Required action: From the entries below, work out how many lines contain the string "ICDE"; answer with the number alone.
▽
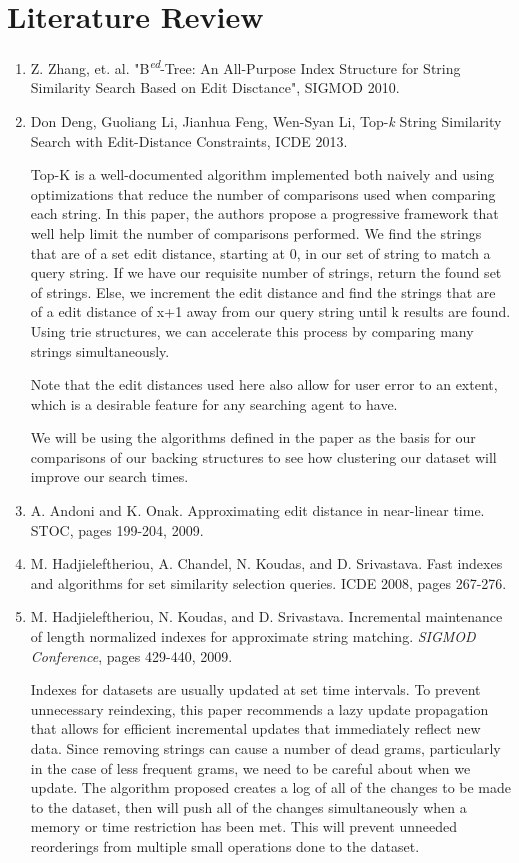 \documentclass[pdftex,12pt,letter]{article}
\begin{document}
\section{Literature Review}
\begin{enumerate}
\item Z. Zhang, et. al. "B\textsuperscript{\textit{ed}}-Tree: An All-Purpose Index Structure for String Similarity Search Based on Edit Disctance", SIGMOD 2010.
\item Don Deng, Guoliang Li, Jianhua Feng, Wen-Syan Li, Top-\textit{k} String Similarity Search with Edit-Distance Constraints, ICDE 2013.

	Top-K is a well-documented algorithm implemented both naively and using optimizations that reduce the number of comparisons used when comparing each string. In this paper, the authors propose a progressive framework that well help limit the number of comparisons performed. We find the strings that are of a set edit distance, starting at 0, in our set of string to match a query string. If we have our requisite number of strings, return the found set of strings. Else, we increment the edit distance and find the strings that are of a edit distance of x+1 away from our query string until k results are found. Using trie structures, we can accelerate this process by comparing many strings simultaneously.

	Note that the edit distances used here also allow for user error to an extent, which is a desirable feature for any searching agent to have. 

	We will be using the algorithms defined in the paper as the basis for our comparisons of our backing structures to see how clustering our dataset will improve our search times. 

\item A. Andoni and K. Onak. Approximating edit distance in near-linear time. STOC, pages 199-204, 2009.
\item M. Hadjieleftheriou, A. Chandel, N. Koudas, and D. Srivastava. Fast indexes and algorithms for set similarity selection queries. ICDE 2008, pages 267-276.
\item M. Hadjieleftheriou, N. Koudas, and D. Srivastava. Incremental maintenance of length normalized indexes for approximate string matching. \textit{SIGMOD Conference}, pages 429-440, 2009.

Indexes for datasets are usually updated at set time intervals. To prevent unnecessary reindexing, this paper recommends a lazy update propagation that allows for efficient incremental updates that immediately reflect new data.  Since removing strings can cause a number of dead grams, particularly in the case of less frequent grams, we need to be careful about when we update. The algorithm proposed creates a log of all of the changes to be made to the dataset, then will push all of the changes simultaneously when a memory or time restriction has been met. This will prevent unneeded reorderings from multiple small operations done to the dataset. 


\end{enumerate}
\end{document}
△
Task solution: 2